What can be done when rulebooks or simulation are not options?
Even in cases where automated solution approaches such as rule sets or simulations are not possible or not economical, it is possible to improve the quality and consistency of the master data by simple means. Many companies calculate intelligent key figures, such as the range of the smallest possible lot size, which indicate economic inconsistencies in the master data. If, for example, the smallest quantity that you can order according to your master data settings would last for more than 2 years, the question quickly arises whether this lot size still makes economic sense.

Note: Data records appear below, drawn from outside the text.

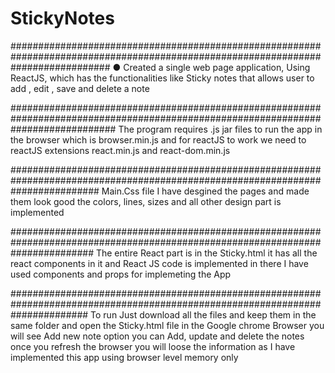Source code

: # StickyNotes

##################################################################################################################################
●   Created a single web page application, Using ReactJS, which has the functionalities like Sticky notes that allows user to add , edit , save and delete a note

###################################################################################################################################
The program requires .js jar files to run the app in the browser which is browser.min.js and for reactJS to work we need to reactJS extensions react.min.js and react-dom.min.js 

################################################################################################################################
Main.Css file I have desgined the pages and made them look good the colors, lines, sizes and all other design part is implemented 

###############################################################################################################################
The entire React part is in the Sticky.html it has all the react components in it and React JS code is implemented in there I have used components and props for implemeting the App 

##############################################################################################################################
To run Just download all the files and keep them in the same folder and open the Sticky.html file in the Google chrome Browser you will see 
Add new note option you can Add, update and delete the notes once you refresh the browser you will loose the information as I have implemented this app using browser level memory only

Another pragmatic step is to regularly send your “suppliers” an overview of the master data in your system for review. The term supplier in this context can of course mean both an internal supplier (such as the production department) and an external supplier. Many suppliers also have a strong interest in ensuring that their customers have realistic delivery times interfaced in their ERP systems and order in meaningful quantities – such as full pallets or pallet layers. Even in retail environments, with typically many suppliers and a constantly changing product offering, regular master data checks are essential. There, too, companies should think about how regular checks can be implemented with little effort and how adjustments can be processed quickly and efficiently. If you are a supplier yourself, it would also make sense to proactively communicate master data changes to your customers and send out regular master data overviews for review.